Como é sabido, os subsídios dos vereadores devem ser fixados em atenção ao princípio da anterioridade. Isto significa que a fixação da remuneração será feita numa legislatura para vigorar na outra. Esta regra visa coibir que os edis legislem em causa própria, sendo beneficiados por aumento de salários promovidos por eles mesmos.
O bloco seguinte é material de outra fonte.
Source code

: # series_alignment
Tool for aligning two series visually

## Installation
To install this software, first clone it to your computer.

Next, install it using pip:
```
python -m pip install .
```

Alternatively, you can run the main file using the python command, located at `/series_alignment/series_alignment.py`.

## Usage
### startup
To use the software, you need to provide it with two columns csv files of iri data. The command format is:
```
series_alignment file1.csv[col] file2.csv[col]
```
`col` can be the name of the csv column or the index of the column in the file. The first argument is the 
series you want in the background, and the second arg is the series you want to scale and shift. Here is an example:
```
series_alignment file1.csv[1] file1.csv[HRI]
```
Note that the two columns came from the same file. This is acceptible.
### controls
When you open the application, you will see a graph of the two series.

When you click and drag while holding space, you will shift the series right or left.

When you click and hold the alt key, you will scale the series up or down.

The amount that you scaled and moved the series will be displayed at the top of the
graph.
Além desta limitação, os subsídios dos vereadores também possuem um teto constitucional, que corresponde a um determinado percentual dos subsídios dos deputados estaduais (o percentual varia de acordo com o número de habitantes do município) (art. 29, VI da CF/88).


Por fim, conforme entendimento do Supremo Tribunal Federal, os subsídios dos vereadores não poderão ser reajustados durante a legislatura, ainda que através da revisão geral anual prevista no art. 37, X da CF/88.


Diante de tantas limitações, algumas câmaras encontraram uma forma de “driblar” estas restrições. A manobra consiste em fixar o subsídio no início da legislatura maior que o teto constitucional. Ou seja, se o limite do subsídio corresponde a R$ 10.000,00 mês, o legislativo fixa em R$15.000,00. Como o edil não poderá receber o valor definido (R$ 15.000,00), no momento do pagamento desconta-se uma parcela do subsídio até o limite do teto. Isto é, no contracheque desconta-se R$ 5.000,00 de abate-teto para que o vereador não receba acima do teto (R$ 10.000,00).


Porém, se no decorrer da legislatura houver majoração do teto nacional (subsídios dos ministros do Supremo Tribunal Federal) e, consequentemente, aumento dos subsídios dos desembargadores e dos deputados estaduais, os vereadores terão, na prática, um aumento salarial, em razão do desconto referente ao abate-teto ser menor. Observa-se que esta artimanha viola o princípio da anterioridade, pois tem-se aumento líquido de salário em função da majoração do teto constitucional.


Atentos a este procedimento, alguns Tribunais de Contas vêm decidindo que o teto constitucional dos subsídios dos vereadores corresponde ao do momento da fixação dos salários (início da legislatura). Assim, evita-se que os vereadores estabeleçam salários acima do teto constitucional e sejam beneficiados quando este for aumentado.


Ademais, o Supremo Tribunal Federal decidiu em caso similar que “a fixação do subsídio dos deputados estaduais no limite máximo previsto na Constituição Federal somente pode ter como paradigma o valor do subsídio dos deputados federais vigente ao tempo da edição da lei estadual, vedados posteriores reajustes automáticos”.


Por fim, cumpre ressaltar que o ato de fixar o subsídio acima do teto constitucional já é irregular, seja porque descumpre as regras constitucionais ou por falta de adequação orçamentária.


Portanto, o legislativo não poderá prever em lei um subsídio superior ao teto constitucional. Caso isto ocorra, o parâmetro para aferição do limite constitucional será o subsídio do deputado estadual do início da legislatura, em virtude do princípio da anterioridade e da proibição do vereador ter revisão geral anual.